Expérience originale, mêlant concepts narratifs poussés, humour absurde et horreurs glaçantes, les avantages de voyager en train est un film différent de tout ce que l’on voit d’habitude. A ne pas manquer, donc… à condition de ne pas être trop sensible !
L’un des avantages de voyager en train, c’est de pouvoir y faire des rencontres intéressantes. Et, grâce à la durée du voyage, d’avoir tout le temps de se lancer dans une longue conversation avec son voisin de compartiment. Et c’est exactement ce qui arrive à Helga Pato, éditrice, qui retourne à Madrid après avoir interné son mari dans un hôpital psychiatrique après l’avoir trouvé manipulant ses propres excréments avec un bâton. Et en face d’elle s’assied justement l’un des médecins de l’hôpital, Ángel Sanagustín, qui va lui raconter l’étrange cas du schizophrène Martín Urales de Úbeda, accusé d’avoir causé la mort de plusieurs personnes broyées dans des camions poubelles. Mais doit-on croire pour autant tout ce qu’on nous raconte, même si le narrateur est un scientifique des plus sérieux ?
Tiré d’un roman célébré (et jugé inadaptable !) d’Antonio Orejudo Utrilla, le scénario des avantages de voyager en train est très impressionnant : le récit, toujours conduit par un narrateur en voix off, enchâsse différentes strates de fiction (ou de réalité ?) tout en nous prévenant que ce que nous voyons ne doit pas être crû, que différents « filtres » ont été appliqués par les esprits plus ou moins malades qui ont relayé l’histoire. A plusieurs reprises, il nous faudra revenir en arrière, oublier ce que nous venons de voir / d’écouter, pour pouvoir repartir sur un fil narratif un peu plus vraisemblable. Mais comme on le dit à l’un des personnages qui défend le principe cinématographique de la « suspension de l’incrédulité », « la vraisemblance est très surévaluée ». Et on n’en est qu’à la fin du premier chapitre, déjà rempli de comportements abjects jusqu’à l’écœurement. On ne dira rien du second chapitre, qui revient sur l’histoire du couple formé par l’éditrice et le coprophage, ou seulement que ce que nous voyons à l’écran pourra s’avérer particulièrement éprouvant (un film déconseillé aux âmes sensibles ?), sans que Aritz Moreno, le brillant jeune metteur en scène responsable de ce film extrêmement conceptuel, n’ait recours à beaucoup d’images sanglantes ou de scènes choc (il y en a quand même quelques-unes). Et puis arrive le troisième et dernier chapitre, qui apportera aux plus rationnels d’entre nous une résolution satisfaisante des énigmes exposées auparavant… A moins que… ?

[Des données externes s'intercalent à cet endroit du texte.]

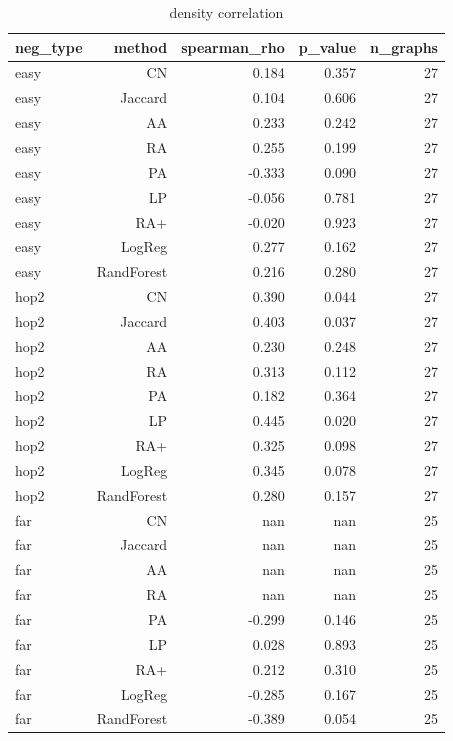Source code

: \begin{table}[t]
\centering
\caption{density correlation}
\label{tab:density_correlation}
\begin{tabular}{lrrrr}
\hline
neg\_type & method & spearman\_rho & p\_value & n\_graphs \\
\hline
easy & CN & 0.184 & 0.357 & 27 \\
easy & Jaccard & 0.104 & 0.606 & 27 \\
easy & AA & 0.233 & 0.242 & 27 \\
easy & RA & 0.255 & 0.199 & 27 \\
easy & PA & -0.333 & 0.090 & 27 \\
easy & LP & -0.056 & 0.781 & 27 \\
easy & RA+ & -0.020 & 0.923 & 27 \\
easy & LogReg & 0.277 & 0.162 & 27 \\
easy & RandForest & 0.216 & 0.280 & 27 \\
hop2 & CN & 0.390 & 0.044 & 27 \\
hop2 & Jaccard & 0.403 & 0.037 & 27 \\
hop2 & AA & 0.230 & 0.248 & 27 \\
hop2 & RA & 0.313 & 0.112 & 27 \\
hop2 & PA & 0.182 & 0.364 & 27 \\
hop2 & LP & 0.445 & 0.020 & 27 \\
hop2 & RA+ & 0.325 & 0.098 & 27 \\
hop2 & LogReg & 0.345 & 0.078 & 27 \\
hop2 & RandForest & 0.280 & 0.157 & 27 \\
far & CN & nan & nan & 25 \\
far & Jaccard & nan & nan & 25 \\
far & AA & nan & nan & 25 \\
far & RA & nan & nan & 25 \\
far & PA & -0.299 & 0.146 & 25 \\
far & LP & 0.028 & 0.893 & 25 \\
far & RA+ & 0.212 & 0.310 & 25 \\
far & LogReg & -0.285 & 0.167 & 25 \\
far & RandForest & -0.389 & 0.054 & 25 \\
\hline
\end{tabular}
\end{table}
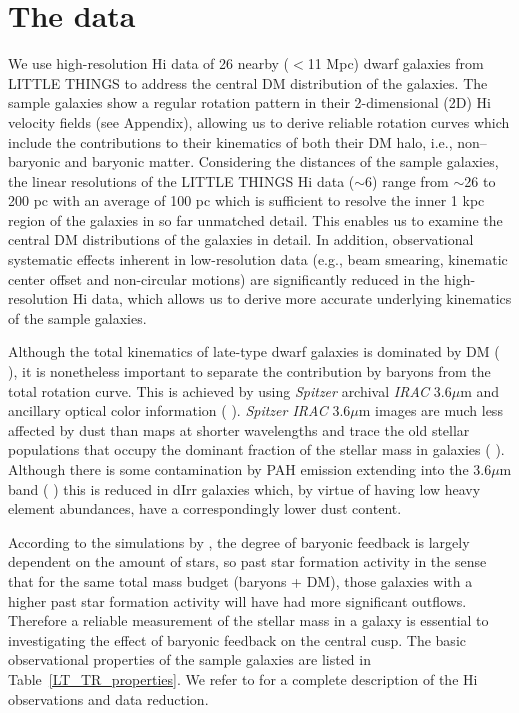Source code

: \documentclass[natbib209]{emulateapj}
\begin{document}
\section{The data} \label{DATA}
We use high-resolution H{\sc i} data of 26 nearby ($<$11 Mpc) dwarf galaxies
from LITTLE THINGS to address the central DM distribution of the galaxies. The
sample galaxies show a regular rotation pattern in their 2-dimensional (2D) H{\sc i} velocity
fields (see Appendix), allowing us to derive reliable rotation curves
which include the contributions to their kinematics of both their DM halo, i.e.,
non--baryonic and baryonic matter.
Considering the distances of the sample galaxies, the linear
resolutions of the LITTLE THINGS H{\sc i} data ($\sim$6\arcsec) range from $\sim$26 to 200 pc with an
average of 100 pc which is sufficient to resolve the inner 1 kpc region of the
galaxies in so far unmatched detail. This enables us to examine the central DM 
distributions of the galaxies in detail. In addition, observational systematic
effects inherent in low-resolution data (e.g., beam smearing, kinematic center
offset and non-circular motions) are significantly reduced in the
high-resolution H{\sc i} data, which allows us to derive more accurate underlying
kinematics of the sample galaxies. 

Although the total kinematics of late-type dwarf galaxies is dominated by DM
 (\citeauthor{Prada_2002} \citeyear{Prada_2002}), it is nonetheless important to separate the contribution
by baryons from the total rotation curve. This is achieved by using {\it Spitzer} archival {\it IRAC} 3.6$\mu$m and
ancillary optical color information (\citeauthor{Hunter_2006}
\citeyear{Hunter_2006}). {\it Spitzer IRAC} 3.6$\mu$m images are much less affected by dust than maps
at shorter wavelengths and trace the old stellar populations that occupy the dominant fraction of
the stellar mass in galaxies (\citeauthor{Walter_2007} \citeyear{Walter_2007}). Although there is some
contamination by PAH emission extending into the 3.6$\mu$m band (\citeauthor{2014ApJ...788..144M} \citeyear{2014ApJ...788..144M}) 
this is reduced in dIrr galaxies which, by virtue of having low heavy element abundances, have a correspondingly
lower dust content.

According to the simulations by
\cite{Governato_2012}, the degree of baryonic feedback is largely dependent on
the amount of stars, so past star formation activity in the sense that for the
same total mass budget (baryons + DM), those galaxies with a higher past star
formation activity will have had more significant outflows.
Therefore a reliable measurement of the
stellar mass in a galaxy is essential to investigating
the effect of baryonic feedback on the central cusp. The basic observational
properties of the sample galaxies are listed in Table~\ref{LT_TR_properties}.
We refer to \cite{Hunter_2012} for a complete description of the H{\sc i} observations
and data reduction. 
\end{document}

Les avantages de voyager en train est sorti en Espagne en 2019, et on peut se demander pourquoi il a mis autant de temps à traverser les Pyrénées, si l’on considère le brio avec lequel Aritz Moreno mélange humour noir, folie absurde et plongées dans la noirceur de l’âme humaine. Car on rit beaucoup devant le film, grâce à des dialogues brillants et à une interprétation de haut niveau de la part toute la troupe d’acteurs, interprétant les personnages de cette sombre comédie humaine : Pilar Castro est particulièrement convaincante, mais il faut souligner que le génial Luis Tosar, mis en avant sur l’affiche, peut-être du fait de sa notoriété en France, n’a pas ici un rôle particulièrement important. Et on frémit tout autant devant les provocations du scénario et le malaise persistant qu’elles provoquent : les distributeurs ont-ils craint que le spectateur français, percevant mal l’humour typiquement espagnol (on pensera par instants à la dernière période de la carrière de Luis Buñuel, entre le charme discret de la bourgeoisie, le fantôme de la liberté et cet obscur objet du désir…), soit surtout incommodé par les situations extrêmes décrites ici, voire dérouté par la construction labyrinthique du film?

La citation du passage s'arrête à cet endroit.